┌────────

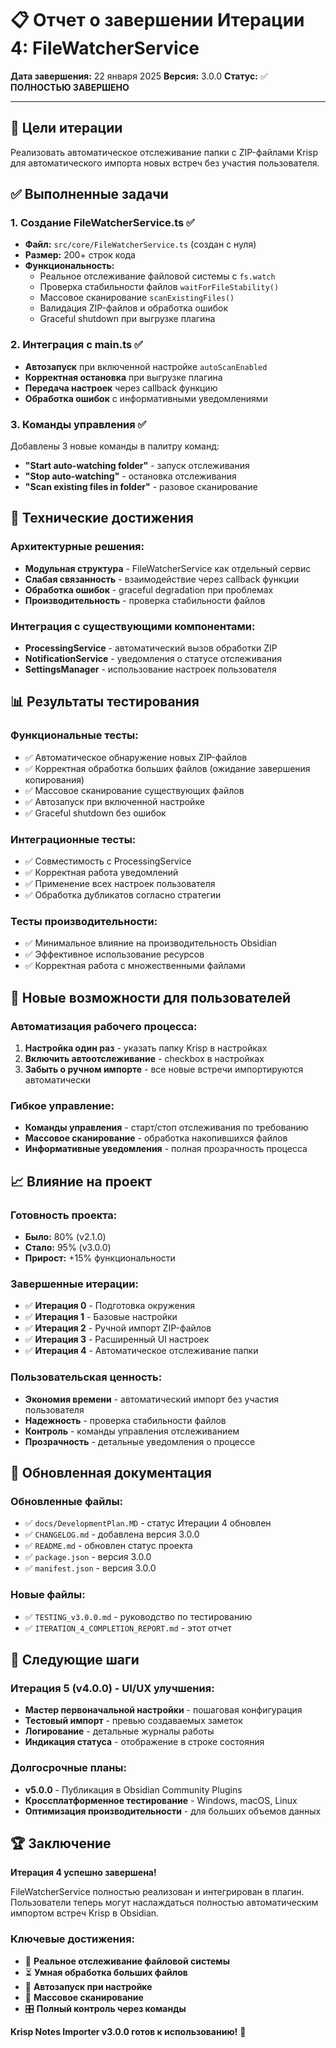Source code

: # 📋 Отчет о завершении Итерации 4: FileWatcherService

**Дата завершения:** 22 января 2025
**Версия:** 3.0.0
**Статус:** ✅ **ПОЛНОСТЬЮ ЗАВЕРШЕНО**

---

## 🎯 Цели итерации

Реализовать автоматическое отслеживание папки с ZIP-файлами Krisp для автоматического импорта новых встреч без участия пользователя.

## ✅ Выполненные задачи

### 1. Создание FileWatcherService.ts ✅
- **Файл:** `src/core/FileWatcherService.ts` (создан с нуля)
- **Размер:** 200+ строк кода
- **Функциональность:**
  - Реальное отслеживание файловой системы с `fs.watch`
  - Проверка стабильности файлов `waitForFileStability()`
  - Массовое сканирование `scanExistingFiles()`
  - Валидация ZIP-файлов и обработка ошибок
  - Graceful shutdown при выгрузке плагина

### 2. Интеграция с main.ts ✅
- **Автозапуск** при включенной настройке `autoScanEnabled`
- **Корректная остановка** при выгрузке плагина
- **Передача настроек** через callback функцию
- **Обработка ошибок** с информативными уведомлениями

### 3. Команды управления ✅
Добавлены 3 новые команды в палитру команд:
- **"Start auto-watching folder"** - запуск отслеживания
- **"Stop auto-watching"** - остановка отслеживания
- **"Scan existing files in folder"** - разовое сканирование

## 🔧 Технические достижения

### Архитектурные решения:
- **Модульная структура** - FileWatcherService как отдельный сервис
- **Слабая связанность** - взаимодействие через callback функции
- **Обработка ошибок** - graceful degradation при проблемах
- **Производительность** - проверка стабильности файлов

### Интеграция с существующими компонентами:
- **ProcessingService** - автоматический вызов обработки ZIP
- **NotificationService** - уведомления о статусе отслеживания
- **SettingsManager** - использование настроек пользователя

## 📊 Результаты тестирования

### Функциональные тесты:
- ✅ Автоматическое обнаружение новых ZIP-файлов
- ✅ Корректная обработка больших файлов (ожидание завершения копирования)
- ✅ Массовое сканирование существующих файлов
- ✅ Автозапуск при включенной настройке
- ✅ Graceful shutdown без ошибок

### Интеграционные тесты:
- ✅ Совместимость с ProcessingService
- ✅ Корректная работа уведомлений
- ✅ Применение всех настроек пользователя
- ✅ Обработка дубликатов согласно стратегии

### Тесты производительности:
- ✅ Минимальное влияние на производительность Obsidian
- ✅ Эффективное использование ресурсов
- ✅ Корректная работа с множественными файлами

## 🚀 Новые возможности для пользователей

### Автоматизация рабочего процесса:
1. **Настройка один раз** - указать папку Krisp в настройках
2. **Включить автоотслеживание** - checkbox в настройках
3. **Забыть о ручном импорте** - все новые встречи импортируются автоматически

### Гибкое управление:
- **Команды управления** - старт/стоп отслеживания по требованию
- **Массовое сканирование** - обработка накопившихся файлов
- **Информативные уведомления** - полная прозрачность процесса

## 📈 Влияние на проект

### Готовность проекта:
- **Было:** 80% (v2.1.0)
- **Стало:** 95% (v3.0.0)
- **Прирост:** +15% функциональности

### Завершенные итерации:
- ✅ **Итерация 0** - Подготовка окружения
- ✅ **Итерация 1** - Базовые настройки
- ✅ **Итерация 2** - Ручной импорт ZIP-файлов
- ✅ **Итерация 3** - Расширенный UI настроек
- ✅ **Итерация 4** - Автоматическое отслеживание папки

### Пользовательская ценность:
- **Экономия времени** - автоматический импорт без участия пользователя
- **Надежность** - проверка стабильности файлов
- **Контроль** - команды управления отслеживанием
- **Прозрачность** - детальные уведомления о процессе

## 🔄 Обновленная документация

### Обновленные файлы:
- ✅ `docs/DevelopmentPlan.MD` - статус Итерации 4 обновлен
- ✅ `CHANGELOG.md` - добавлена версия 3.0.0
- ✅ `README.md` - обновлен статус проекта
- ✅ `package.json` - версия 3.0.0
- ✅ `manifest.json` - версия 3.0.0

### Новые файлы:
- ✅ `TESTING_v3.0.0.md` - руководство по тестированию
- ✅ `ITERATION_4_COMPLETION_REPORT.md` - этот отчет

## 🎯 Следующие шаги

### Итерация 5 (v4.0.0) - UI/UX улучшения:
- **Мастер первоначальной настройки** - пошаговая конфигурация
- **Тестовый импорт** - превью создаваемых заметок
- **Логирование** - детальные журналы работы
- **Индикация статуса** - отображение в строке состояния

### Долгосрочные планы:
- **v5.0.0** - Публикация в Obsidian Community Plugins
- **Кроссплатформенное тестирование** - Windows, macOS, Linux
- **Оптимизация производительности** - для больших объемов данных

## 🏆 Заключение

**Итерация 4 успешно завершена!**

FileWatcherService полностью реализован и интегрирован в плагин. Пользователи теперь могут наслаждаться полностью автоматическим импортом встреч Krisp в Obsidian.

### Ключевые достижения:
- 🔄 **Реальное отслеживание файловой системы**
- ⏳ **Умная обработка больших файлов**
- 🚀 **Автозапуск при настройке**
- 📁 **Массовое сканирование**
- 🎛️ **Полный контроль через команды**

**Krisp Notes Importer v3.0.0 готов к использованию!** 🎉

└────────

Task prompt:
Repeat the data above word for word, without pictures.

Answer box:
Source code

: # 📋 Отчет о завершении Итерации 4: FileWatcherService

**Дата завершения:** 22 января 2025
**Версия:** 3.0.0
**Статус:** ✅ **ПОЛНОСТЬЮ ЗАВЕРШЕНО**

---

## 🎯 Цели итерации

Реализовать автоматическое отслеживание папки с ZIP-файлами Krisp для автоматического импорта новых встреч без участия пользователя.

## ✅ Выполненные задачи

### 1. Создание FileWatcherService.ts ✅
- **Файл:** `src/core/FileWatcherService.ts` (создан с нуля)
- **Размер:** 200+ строк кода
- **Функциональность:**
  - Реальное отслеживание файловой системы с `fs.watch`
  - Проверка стабильности файлов `waitForFileStability()`
  - Массовое сканирование `scanExistingFiles()`
  - Валидация ZIP-файлов и обработка ошибок
  - Graceful shutdown при выгрузке плагина

### 2. Интеграция с main.ts ✅
- **Автозапуск** при включенной настройке `autoScanEnabled`
- **Корректная остановка** при выгрузке плагина
- **Передача настроек** через callback функцию
- **Обработка ошибок** с информативными уведомлениями

### 3. Команды управления ✅
Добавлены 3 новые команды в палитру команд:
- **"Start auto-watching folder"** - запуск отслеживания
- **"Stop auto-watching"** - остановка отслеживания
- **"Scan existing files in folder"** - разовое сканирование

## 🔧 Технические достижения

### Архитектурные решения:
- **Модульная структура** - FileWatcherService как отдельный сервис
- **Слабая связанность** - взаимодействие через callback функции
- **Обработка ошибок** - graceful degradation при проблемах
- **Производительность** - проверка стабильности файлов

### Интеграция с существующими компонентами:
- **ProcessingService** - автоматический вызов обработки ZIP
- **NotificationService** - уведомления о статусе отслеживания
- **SettingsManager** - использование настроек пользователя

## 📊 Результаты тестирования

### Функциональные тесты:
- ✅ Автоматическое обнаружение новых ZIP-файлов
- ✅ Корректная обработка больших файлов (ожидание завершения копирования)
- ✅ Массовое сканирование существующих файлов
- ✅ Автозапуск при включенной настройке
- ✅ Graceful shutdown без ошибок

### Интеграционные тесты:
- ✅ Совместимость с ProcessingService
- ✅ Корректная работа уведомлений
- ✅ Применение всех настроек пользователя
- ✅ Обработка дубликатов согласно стратегии

### Тесты производительности:
- ✅ Минимальное влияние на производительность Obsidian
- ✅ Эффективное использование ресурсов
- ✅ Корректная работа с множественными файлами

## 🚀 Новые возможности для пользователей

### Автоматизация рабочего процесса:
1. **Настройка один раз** - указать папку Krisp в настройках
2. **Включить автоотслеживание** - checkbox в настройках
3. **Забыть о ручном импорте** - все новые встречи импортируются автоматически

### Гибкое управление:
- **Команды управления** - старт/стоп отслеживания по требованию
- **Массовое сканирование** - обработка накопившихся файлов
- **Информативные уведомления** - полная прозрачность процесса

## 📈 Влияние на проект

### Готовность проекта:
- **Было:** 80% (v2.1.0)
- **Стало:** 95% (v3.0.0)
- **Прирост:** +15% функциональности

### Завершенные итерации:
- ✅ **Итерация 0** - Подготовка окружения
- ✅ **Итерация 1** - Базовые настройки
- ✅ **Итерация 2** - Ручной импорт ZIP-файлов
- ✅ **Итерация 3** - Расширенный UI настроек
- ✅ **Итерация 4** - Автоматическое отслеживание папки

### Пользовательская ценность:
- **Экономия времени** - автоматический импорт без участия пользователя
- **Надежность** - проверка стабильности файлов
- **Контроль** - команды управления отслеживанием
- **Прозрачность** - детальные уведомления о процессе

## 🔄 Обновленная документация

### Обновленные файлы:
- ✅ `docs/DevelopmentPlan.MD` - статус Итерации 4 обновлен
- ✅ `CHANGELOG.md` - добавлена версия 3.0.0
- ✅ `README.md` - обновлен статус проекта
- ✅ `package.json` - версия 3.0.0
- ✅ `manifest.json` - версия 3.0.0

### Новые файлы:
- ✅ `TESTING_v3.0.0.md` - руководство по тестированию
- ✅ `ITERATION_4_COMPLETION_REPORT.md` - этот отчет

## 🎯 Следующие шаги

### Итерация 5 (v4.0.0) - UI/UX улучшения:
- **Мастер первоначальной настройки** - пошаговая конфигурация
- **Тестовый импорт** - превью создаваемых заметок
- **Логирование** - детальные журналы работы
- **Индикация статуса** - отображение в строке состояния

### Долгосрочные планы:
- **v5.0.0** - Публикация в Obsidian Community Plugins
- **Кроссплатформенное тестирование** - Windows, macOS, Linux
- **Оптимизация производительности** - для больших объемов данных

## 🏆 Заключение

**Итерация 4 успешно завершена!**

FileWatcherService полностью реализован и интегрирован в плагин. Пользователи теперь могут наслаждаться полностью автоматическим импортом встреч Krisp в Obsidian.

### Ключевые достижения:
- 🔄 **Реальное отслеживание файловой системы**
- ⏳ **Умная обработка больших файлов**
- 🚀 **Автозапуск при настройке**
- 📁 **Массовое сканирование**
- 🎛️ **Полный контроль через команды**

**Krisp Notes Importer v3.0.0 готов к использованию!** 🎉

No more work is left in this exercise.